DATA EXTRACT section start

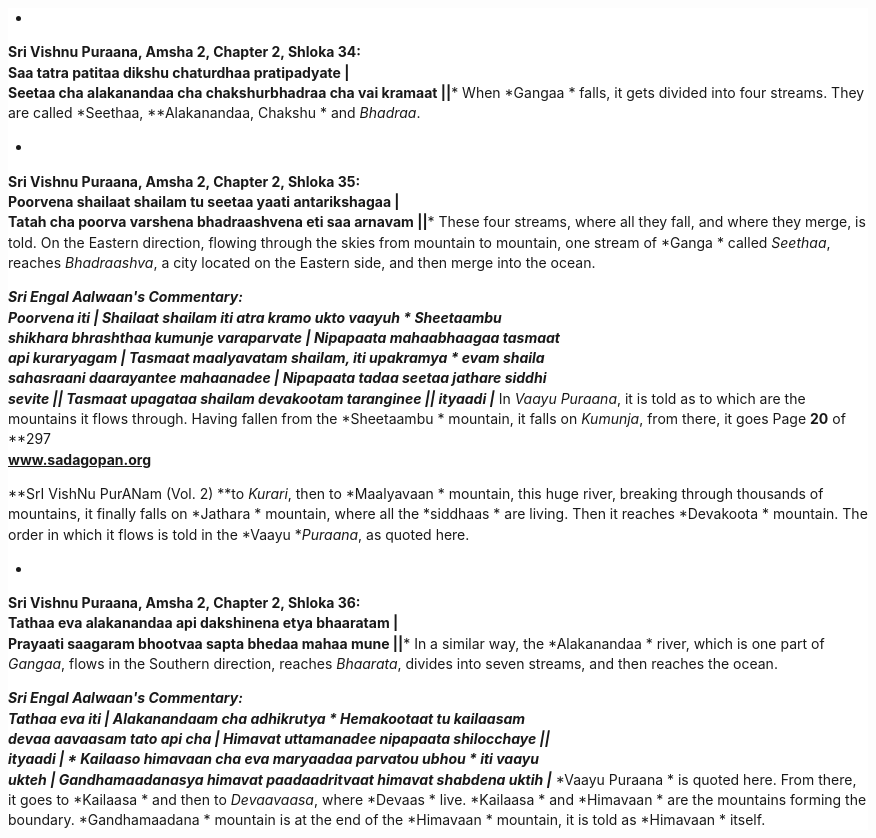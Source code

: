 



*

**Sri Vishnu Puraana, Amsha 2, Chapter 2, Shloka 34:   
Saa tatra patitaa dikshu chaturdhaa pratipadyate |   
Seetaa cha alakanandaa cha chakshurbhadraa cha vai kramaat ||*** When *Gangaa * falls, it gets divided into four streams. They are called *Seethaa, **Alakanandaa, Chakshu * and *Bhadraa*. 





*

**Sri Vishnu Puraana, Amsha 2, Chapter 2, Shloka 35:   
Poorvena shailaat shailam tu seetaa yaati antarikshagaa |   
Tatah cha poorva varshena bhadraashvena eti saa arnavam ||*** These four streams, where all they fall, and where they merge, is told. On the Eastern direction, flowing through the skies from mountain to mountain, one stream of *Ganga * called *Seethaa*, reaches *Bhadraashva*, a city located on the Eastern side, and then merge into the ocean. 



***Sri Engal Aalwaan's Commentary:   
Poorvena iti | Shailaat shailam iti atra kramo ukto vaayuh \* Sheetaambu   
shikhara bhrashthaa kumunje varaparvate | Nipapaata mahaabhaagaa tasmaat   
api kuraryagam | Tasmaat maalyavatam shailam, iti upakramya \* evam shaila   
sahasraani daarayantee mahaanadee | Nipapaata tadaa seetaa jathare siddhi   
sevite || Tasmaat upagataa shailam devakootam taranginee || ityaadi |*** In *Vaayu Puraana*, it is told as to which are the mountains it flows through. Having fallen from the *Sheetaambu * mountain, it falls on *Kumunja*, from there, it goes Page **20** of **297   
**www.sadagopan.org** 



**SrI VishNu PurANam \(Vol. 2\) **to *Kurari*, then to *Maalyavaan * mountain, this huge river, breaking through thousands of mountains, it finally falls on *Jathara * mountain, where all the *siddhaas * are living. Then it reaches *Devakoota * mountain. The order in which it flows is told in the *Vaayu **Puraana*, as quoted here. 





*

**Sri Vishnu Puraana, Amsha 2, Chapter 2, Shloka 36:   
Tathaa eva alakanandaa api dakshinena etya bhaaratam |   
Prayaati saagaram bhootvaa sapta bhedaa mahaa mune ||*** In a similar way, the *Alakanandaa * river, which is one part of *Gangaa*, flows in the Southern direction, reaches *Bhaarata*, divides into seven streams, and then reaches the ocean. 



***Sri Engal Aalwaan's Commentary:   
Tathaa eva iti | Alakanandaam cha adhikrutya \* Hemakootaat tu kailaasam   
devaa aavaasam tato api cha | Himavat uttamanadee nipapaata shilocchaye ||   
ityaadi | \* Kailaaso himavaan cha eva maryaadaa parvatou ubhou \* iti vaayu   
ukteh | Gandhamaadanasya himavat paadaadritvaat himavat shabdena uktih |*** *Vaayu Puraana * is quoted here. From there, it goes to *Kailaasa * and then to *Devaavaasa*, where *Devaas * live. *Kailaasa * and *Himavaan * are the mountains forming the boundary. *Gandhamaadana * mountain is at the end of the *Himavaan * mountain, it is told as *Himavaan * itself. 
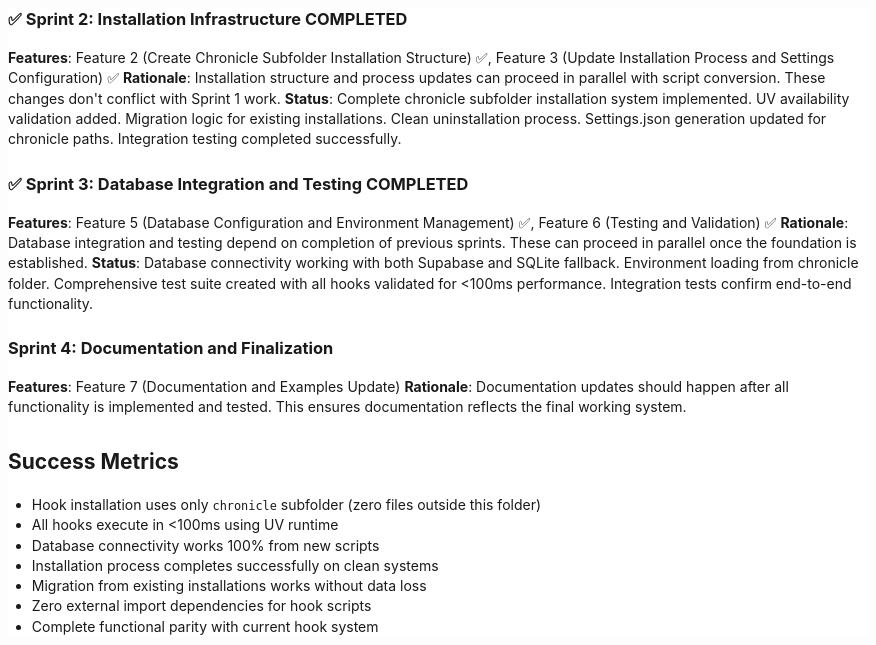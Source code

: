 ### ✅ Sprint 2: Installation Infrastructure **COMPLETED**
**Features**: Feature 2 (Create Chronicle Subfolder Installation Structure) ✅, Feature 3 (Update Installation Process and Settings Configuration) ✅
**Rationale**: Installation structure and process updates can proceed in parallel with script conversion. These changes don't conflict with Sprint 1 work.
**Status**: Complete chronicle subfolder installation system implemented. UV availability validation added. Migration logic for existing installations. Clean uninstallation process. Settings.json generation updated for chronicle paths. Integration testing completed successfully.

### ✅ Sprint 3: Database Integration and Testing **COMPLETED**
**Features**: Feature 5 (Database Configuration and Environment Management) ✅, Feature 6 (Testing and Validation) ✅
**Rationale**: Database integration and testing depend on completion of previous sprints. These can proceed in parallel once the foundation is established.
**Status**: Database connectivity working with both Supabase and SQLite fallback. Environment loading from chronicle folder. Comprehensive test suite created with all hooks validated for <100ms performance. Integration tests confirm end-to-end functionality.

### Sprint 4: Documentation and Finalization
**Features**: Feature 7 (Documentation and Examples Update)
**Rationale**: Documentation updates should happen after all functionality is implemented and tested. This ensures documentation reflects the final working system.

## Success Metrics

- Hook installation uses only `chronicle` subfolder (zero files outside this folder)
- All hooks execute in <100ms using UV runtime
- Database connectivity works 100% from new scripts
- Installation process completes successfully on clean systems
- Migration from existing installations works without data loss
- Zero external import dependencies for hook scripts
- Complete functional parity with current hook system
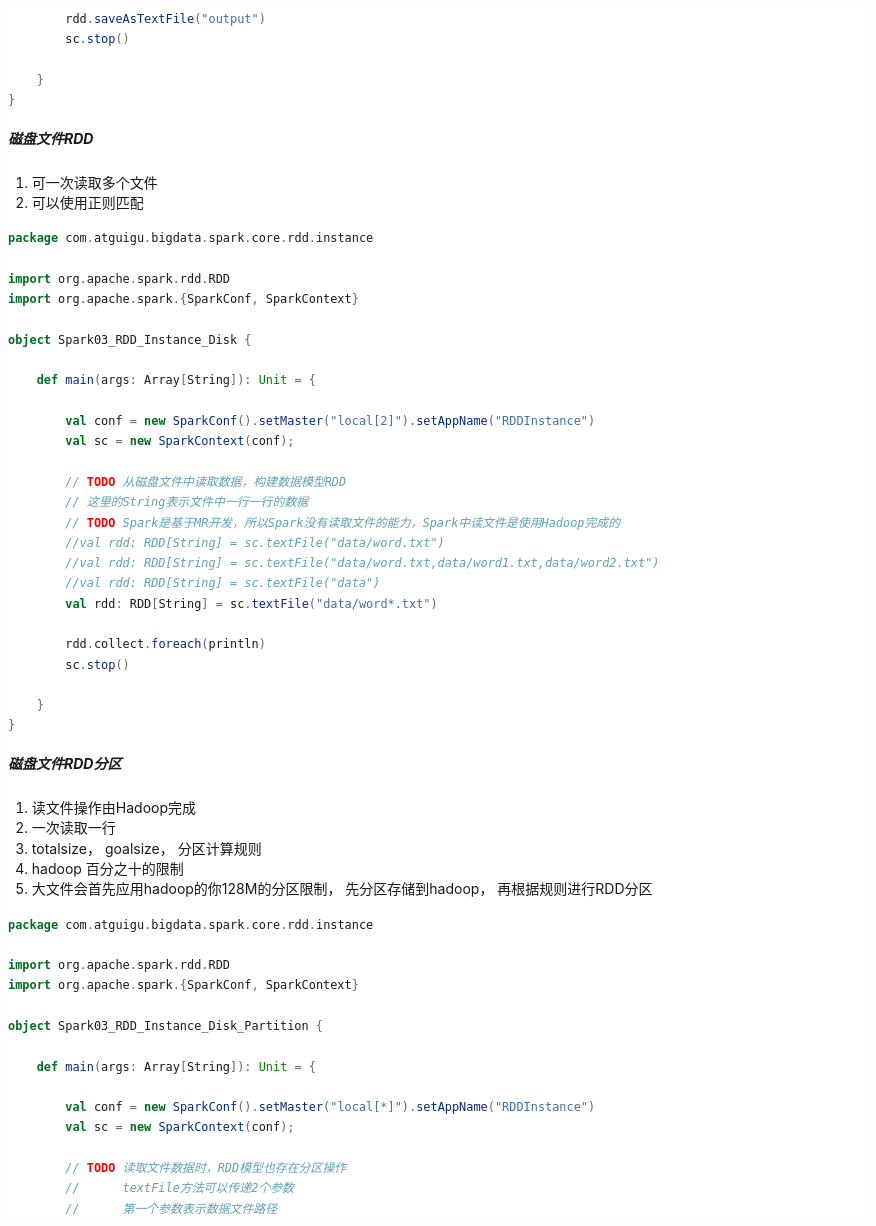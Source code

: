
 ```scala
        rdd.saveAsTextFile("output")
        sc.stop()

    }
}

```

##### 磁盘文件RDD

1. 可一次读取多个文件
2. 可以使用正则匹配

```scala
package com.atguigu.bigdata.spark.core.rdd.instance

import org.apache.spark.rdd.RDD
import org.apache.spark.{SparkConf, SparkContext}

object Spark03_RDD_Instance_Disk {

    def main(args: Array[String]): Unit = {

        val conf = new SparkConf().setMaster("local[2]").setAppName("RDDInstance")
        val sc = new SparkContext(conf);

        // TODO 从磁盘文件中读取数据，构建数据模型RDD
        // 这里的String表示文件中一行一行的数据
        // TODO Spark是基于MR开发，所以Spark没有读取文件的能力，Spark中读文件是使用Hadoop完成的
        //val rdd: RDD[String] = sc.textFile("data/word.txt")
        //val rdd: RDD[String] = sc.textFile("data/word.txt,data/word1.txt,data/word2.txt")
        //val rdd: RDD[String] = sc.textFile("data")
        val rdd: RDD[String] = sc.textFile("data/word*.txt")

        rdd.collect.foreach(println)
        sc.stop()

    }
}

```

##### 磁盘文件RDD分区

1. 读文件操作由Hadoop完成
2. 一次读取一行
3. totalsize， goalsize， 分区计算规则
4. hadoop 百分之十的限制
5. 大文件会首先应用hadoop的你128M的分区限制， 先分区存储到hadoop， 再根据规则进行RDD分区

```scala
package com.atguigu.bigdata.spark.core.rdd.instance

import org.apache.spark.rdd.RDD
import org.apache.spark.{SparkConf, SparkContext}

object Spark03_RDD_Instance_Disk_Partition {

    def main(args: Array[String]): Unit = {

        val conf = new SparkConf().setMaster("local[*]").setAppName("RDDInstance")
        val sc = new SparkContext(conf);

        // TODO 读取文件数据时，RDD模型也存在分区操作
        //      textFile方法可以传递2个参数
        //      第一个参数表示数据文件路径
```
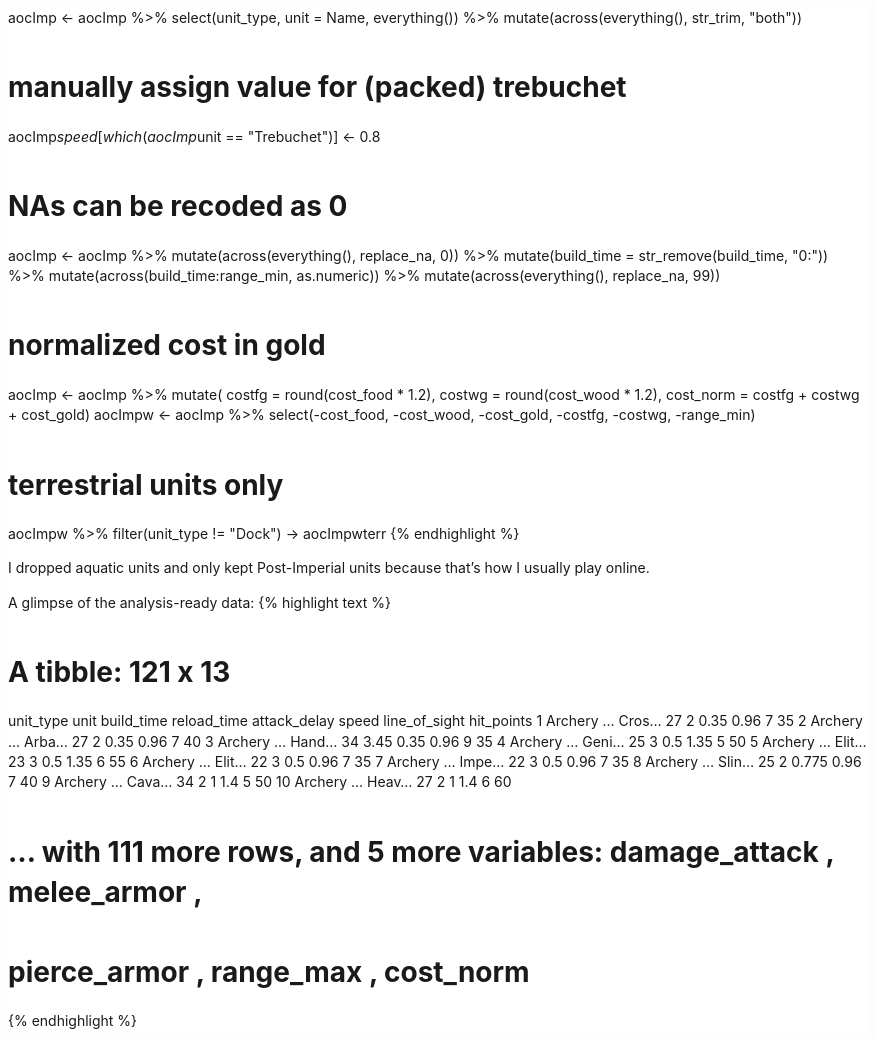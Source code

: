 aocImp <- aocImp %>%
  select(unit_type, unit = Name, everything()) %>%
  mutate(across(everything(), str_trim, "both"))
# manually assign value for (packed) trebuchet
aocImp$speed[which(aocImp$unit == "Trebuchet")] <- 0.8
# NAs can be recoded as 0
aocImp <- aocImp %>%
  mutate(across(everything(), replace_na, 0)) %>%
  mutate(build_time = str_remove(build_time, "0:")) %>%
  mutate(across(build_time:range_min, as.numeric)) %>%
  mutate(across(everything(), replace_na, 99))
# normalized cost in gold
aocImp <- aocImp %>% mutate(
  costfg = round(cost_food * 1.2),
  costwg = round(cost_wood * 1.2),
  cost_norm = costfg + costwg + cost_gold)
aocImpw <- aocImp %>% select(-cost_food, -cost_wood, -cost_gold, -costfg, -costwg, -range_min)
# terrestrial units only
aocImpw %>% filter(unit_type != "Dock") -> aocImpwterr
{% endhighlight %}

  
I dropped aquatic units and only kept Post-Imperial units because that’s how I usually play online. 

A glimpse of the analysis-ready data:
{% highlight text %}
# A tibble: 121 x 13
   unit_type unit  build_time reload_time attack_delay speed line_of_sight hit_points
   <chr>     <chr>      <dbl>       <dbl>        <dbl> <dbl>         <dbl>      <dbl>
 1 Archery … Cros…         27        2           0.35   0.96             7         35
 2 Archery … Arba…         27        2           0.35   0.96             7         40
 3 Archery … Hand…         34        3.45        0.35   0.96             9         35
 4 Archery … Geni…         25        3           0.5    1.35             5         50
 5 Archery … Elit…         23        3           0.5    1.35             6         55
 6 Archery … Elit…         22        3           0.5    0.96             7         35
 7 Archery … Impe…         22        3           0.5    0.96             7         35
 8 Archery … Slin…         25        2           0.775  0.96             7         40
 9 Archery … Cava…         34        2           1      1.4              5         50
10 Archery … Heav…         27        2           1      1.4              6         60
# … with 111 more rows, and 5 more variables: damage_attack <dbl>, melee_armor <dbl>,
#   pierce_armor <dbl>, range_max <dbl>, cost_norm <dbl>
{% endhighlight %}
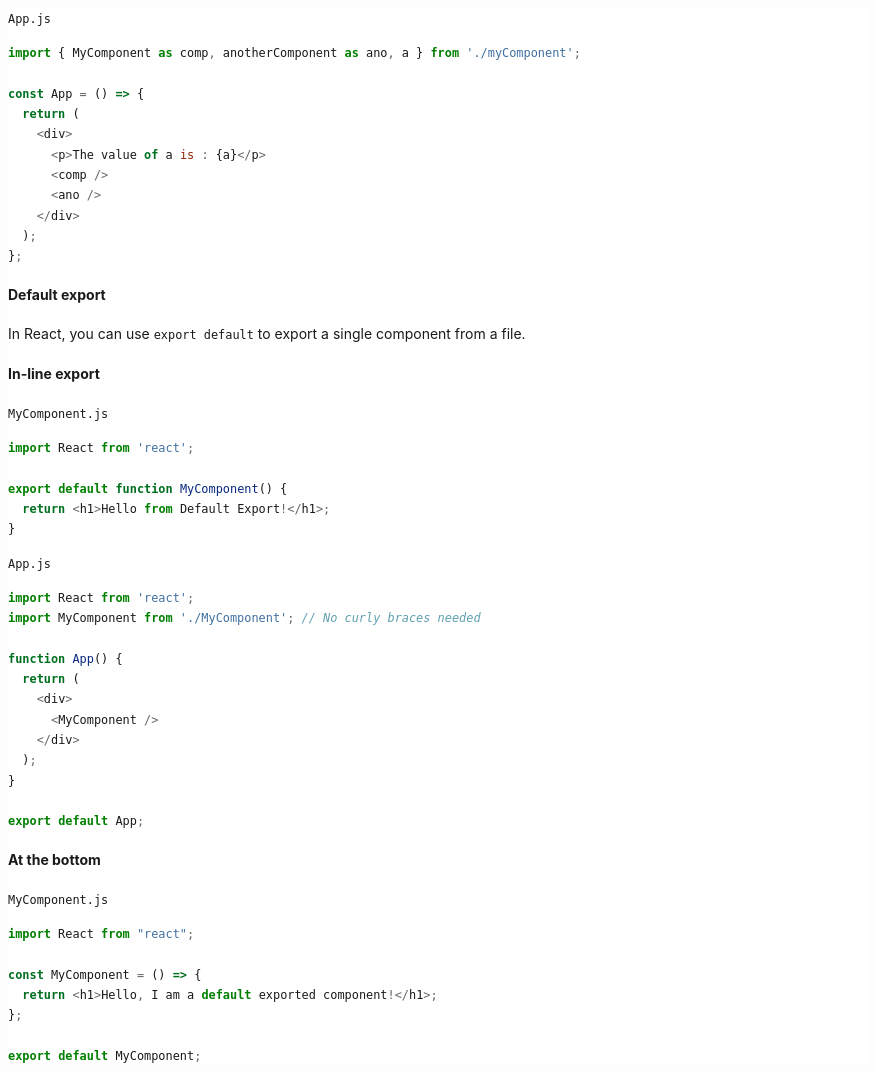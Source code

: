 `App.js`
```js
import { MyComponent as comp, anotherComponent as ano, a } from './myComponent';

const App = () => {
  return (
    <div>
      <p>The value of a is : {a}</p>
      <comp />
      <ano />
    </div>
  );
};
```


#### Default export

In React, you can use `export default` to export a single component from a file.

#### In-line export

`MyComponent.js`
```js
import React from 'react';

export default function MyComponent() {
  return <h1>Hello from Default Export!</h1>;
}
```

`App.js`
```js
import React from 'react';
import MyComponent from './MyComponent'; // No curly braces needed

function App() {
  return (
    <div>
      <MyComponent />
    </div>
  );
}

export default App;
```

#### At the bottom

`MyComponent.js`
```js
import React from "react";

const MyComponent = () => {
  return <h1>Hello, I am a default exported component!</h1>;
};

export default MyComponent;
```
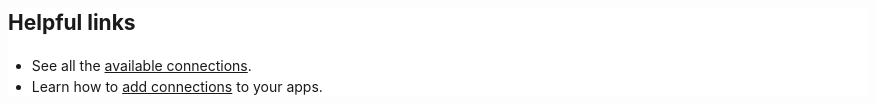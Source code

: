 ## Helpful links
* See all the [available connections](../maker/connections-list.md).
* Learn how to [add connections](../maker/add-manage-connections.md) to your apps.

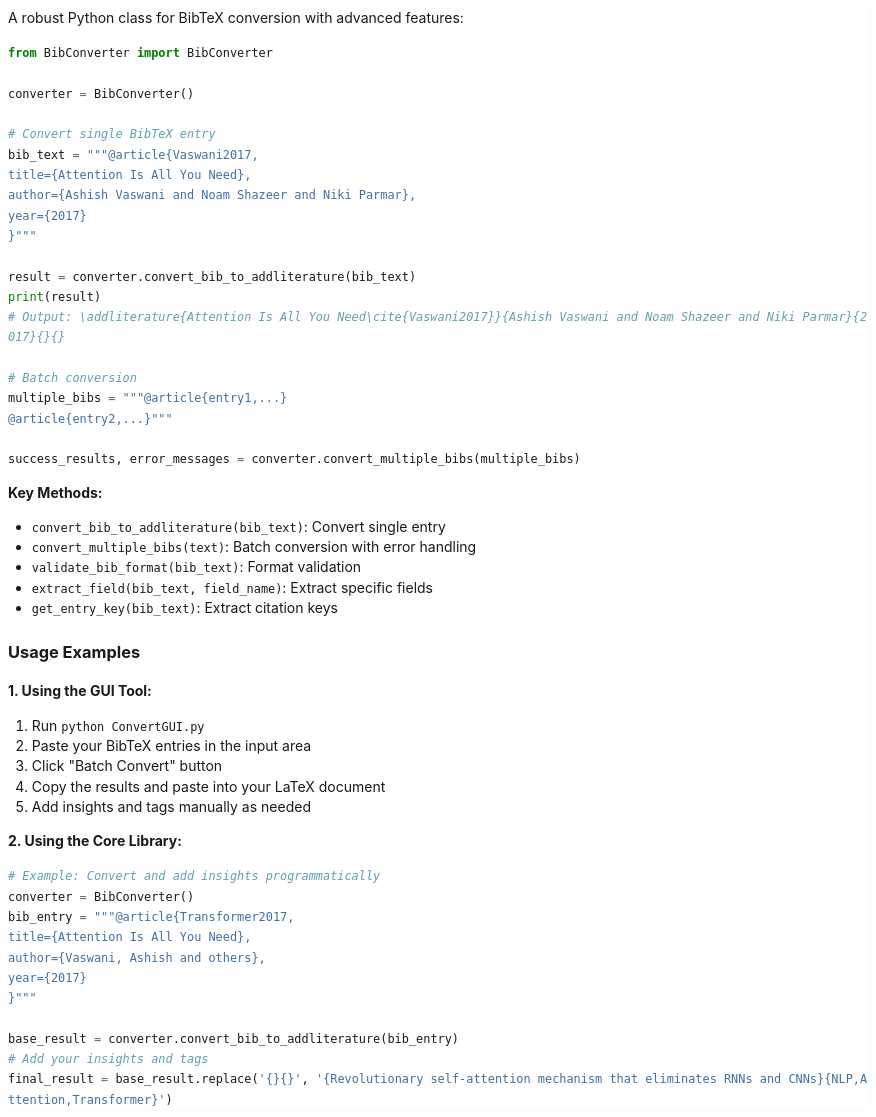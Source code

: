 A robust Python class for BibTeX conversion with advanced features:

```python
from BibConverter import BibConverter

converter = BibConverter()

# Convert single BibTeX entry
bib_text = """@article{Vaswani2017,
title={Attention Is All You Need},
author={Ashish Vaswani and Noam Shazeer and Niki Parmar},
year={2017}
}"""

result = converter.convert_bib_to_addliterature(bib_text)
print(result)
# Output: \addliterature{Attention Is All You Need\cite{Vaswani2017}}{Ashish Vaswani and Noam Shazeer and Niki Parmar}{2017}{}{}

# Batch conversion
multiple_bibs = """@article{entry1,...}
@article{entry2,...}"""

success_results, error_messages = converter.convert_multiple_bibs(multiple_bibs)
```

**Key Methods:**
- `convert_bib_to_addliterature(bib_text)`: Convert single entry
- `convert_multiple_bibs(text)`: Batch conversion with error handling
- `validate_bib_format(bib_text)`: Format validation
- `extract_field(bib_text, field_name)`: Extract specific fields
- `get_entry_key(bib_text)`: Extract citation keys

### Usage Examples

**1. Using the GUI Tool:**
1. Run `python ConvertGUI.py`
2. Paste your BibTeX entries in the input area
3. Click "Batch Convert" button
4. Copy the results and paste into your LaTeX document
5. Add insights and tags manually as needed

**2. Using the Core Library:**
```python
# Example: Convert and add insights programmatically
converter = BibConverter()
bib_entry = """@article{Transformer2017,
title={Attention Is All You Need},
author={Vaswani, Ashish and others},
year={2017}
}"""

base_result = converter.convert_bib_to_addliterature(bib_entry)
# Add your insights and tags
final_result = base_result.replace('{}{}', '{Revolutionary self-attention mechanism that eliminates RNNs and CNNs}{NLP,Attention,Transformer}')
```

DATA EXTRACT section end

*THE TASK*.
Lines above containing "told": give their number only.

*WRITTEN ANSWER*.
4